Three pairs of shoes were scattered around the room, jeans and some blouses were piled in one corner as if the last time Natasha was here, she hadn’t been sure what to wear and had changed clothes several times.

Had she been going on a date? Or going out for pizza with her friends? Oddly, standing in the room, Della felt bits and pieces of Natasha’s personality seep into her pores. A few CDs were on the dresser. She loved music. Maybe even to dance.

Pushing the crazy thoughts away, she started doing what they’d come in here to do: to see if they could find any clues.

The bed wasn’t made, as if the world had stopped the day she had gone missing—or as her parents saw it, the day she died.

For one second, Della remembered how her mom hadn’t touched her room after she left for Shadow Falls. Was that a sign of love?

On the bedside table was an eight-by-ten photo of Natasha and two other girls, all laughing and capturing a moment of happiness, of friendship.

Della moved closer to the picture and thought of her two friends Miranda and Kylie. Were these Natasha’s best friends? Had they too been devastated at what they thought was her death?

Picking up the frame, Della recalled the few friends she’d left behind in her old life. Oddly, they hadn’t been nearly as important to her as Miranda and Kylie.

Pulling herself out of her past, she noted another picture of the three girls with graduation caps sitting on all of the girls’ heads. Natasha was older than Della had originally thought. That, or she’d finished school early.

She put one picture down to pick up the other. Natasha’s face drew her attention. There was something … almost familiar about it. And it was more than just having seen it in the photo with Chan and her aunt.

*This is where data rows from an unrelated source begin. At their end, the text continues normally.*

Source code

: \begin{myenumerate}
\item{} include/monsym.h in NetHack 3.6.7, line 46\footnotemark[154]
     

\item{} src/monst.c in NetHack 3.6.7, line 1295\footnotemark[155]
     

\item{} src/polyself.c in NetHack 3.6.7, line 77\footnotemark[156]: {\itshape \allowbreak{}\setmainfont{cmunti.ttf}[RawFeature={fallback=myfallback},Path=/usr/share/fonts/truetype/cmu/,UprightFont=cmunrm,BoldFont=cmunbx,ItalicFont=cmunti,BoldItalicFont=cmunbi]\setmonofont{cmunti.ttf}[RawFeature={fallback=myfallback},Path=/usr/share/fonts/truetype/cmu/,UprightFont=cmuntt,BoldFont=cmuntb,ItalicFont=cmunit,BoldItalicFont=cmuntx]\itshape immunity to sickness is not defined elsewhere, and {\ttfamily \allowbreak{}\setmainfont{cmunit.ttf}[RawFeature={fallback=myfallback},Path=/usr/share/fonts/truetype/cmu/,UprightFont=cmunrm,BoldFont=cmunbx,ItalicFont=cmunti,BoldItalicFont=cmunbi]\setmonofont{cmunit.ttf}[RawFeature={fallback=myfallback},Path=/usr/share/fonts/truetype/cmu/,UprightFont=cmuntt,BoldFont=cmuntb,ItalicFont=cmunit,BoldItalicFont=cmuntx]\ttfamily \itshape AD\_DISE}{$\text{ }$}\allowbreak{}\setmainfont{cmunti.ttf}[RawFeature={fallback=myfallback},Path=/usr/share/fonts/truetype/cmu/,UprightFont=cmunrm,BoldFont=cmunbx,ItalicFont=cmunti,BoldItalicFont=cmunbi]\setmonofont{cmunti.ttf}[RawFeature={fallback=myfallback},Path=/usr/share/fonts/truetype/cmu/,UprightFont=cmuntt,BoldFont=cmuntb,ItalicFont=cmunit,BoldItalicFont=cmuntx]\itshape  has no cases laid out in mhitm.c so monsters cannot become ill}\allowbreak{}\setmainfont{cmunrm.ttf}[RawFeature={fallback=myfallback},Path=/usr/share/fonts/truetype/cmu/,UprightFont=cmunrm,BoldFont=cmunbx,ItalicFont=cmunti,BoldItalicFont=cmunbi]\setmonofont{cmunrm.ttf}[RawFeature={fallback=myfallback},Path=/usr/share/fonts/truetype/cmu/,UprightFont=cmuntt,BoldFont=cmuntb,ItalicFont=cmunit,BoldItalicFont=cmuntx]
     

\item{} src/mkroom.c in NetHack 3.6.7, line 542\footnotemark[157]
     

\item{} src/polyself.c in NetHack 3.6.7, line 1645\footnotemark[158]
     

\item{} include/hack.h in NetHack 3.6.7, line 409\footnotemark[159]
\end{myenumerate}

The sound of Chase opening drawers and rummaging through things behind her called her attention. She got a big sensation that they were intruding on the parents’ personal shrine to their daughter, and she put the picture back down, almost wishing she hadn’t even touched them.

She glanced back at Chase. “Don’t move things around too much,” she said, sensing the mom or dad came in here often and had memorized the placement of all their daughter’s things. Things that told of her life.

“I’m just looking for anything that might give us something to help find her.”

Della didn’t know what that something would be, but being here felt right, almost as if the ghost had led them here. On top of a dresser was a picture of a man. Dark hair, slanted eyes. Della was almost certain it was the same man in the family photo that hung in the hall.

Funny how Natasha looked more Asian than her own father. Luck of the draw, Della thought, remembering how she hardly looked Asian.

All of a sudden, behind the soft music and lyrics, came the sound of a car moving down the road. “Someone’s coming,” she said.

“I know,” Chase said.

By the time they got to the window, the car was pulling into the drive. “Shit,” Della muttered.

“No problem,” Chase said. “We’ll wait until he unlocks the door, then we’ll jump out this window. It’s going to be okay,” he said, as if sensed her near panic.

Sensed it correctly. Della’s adrenaline pumped like crazy. The thought of being caught sent bolts of fear coursing through her veins. And then she heard it. Not the driver in the car outside who had cut the engine off. The car was the least of their problems. What Della heard were footsteps. Footsteps moving up the steps from inside the house.

Someone was already inside the home. Had been there the entire time. Had they heard them? Were they coming to check?

Chase, obviously hearing it as well, looked back out the window.

“He’s not out of the car yet.” His voice barely reached her ears.

“So what do we do?” she replied in the same low voice.

“Plan B,” he said.

“What is it?”

He paused one second. “I don’t have a friggin’ clue.”

“Shit,” Della whispered again.

The footsteps thudded closer, down the hall, almost in front of the bedroom door. Nothing but a thin piece of wood stood between them and being caught as intruders.

Never had Della been this envious of Kylie’s gift of turning invisible. But wishing was going to get her nowhere—she needed a plan. She needed one fast.

“The closet.” She latched her hand around his arm and pulled him inside.

They had barely gotten the door closed and sunk down amongst a few shoes and clothes that had fallen on the floor, when the footsteps stopped. Stopped right outside the bedroom door.

Della pulled her knees to her chest. Darkness filled the small space. Her shoulder pressed against Chase’s. Needing more air to attempt to deal with the panic gripping her lungs, she took fast, and hopefully silent, breaths. The smell of perfume and shampoo, obviously Natasha’s, filled the air. Then Chase’s scent, spicy male soap and outdoors, filled Della’s senses. While she could barely see anything, she still shut her eyes. Tight. And prayed.

Don’t let them come in here. Don’t let them come in here.

The door clicked open and the footsteps entered into the room. Soft footsteps sounding like a woman. What came next? If the person belonging to the footsteps had actually heard them, wouldn’t she check the closet? Oh no. Why had Della chosen the closet?

Della’s insides knotted with the thought of having to explain to her parents why she’d broken into someone’s home.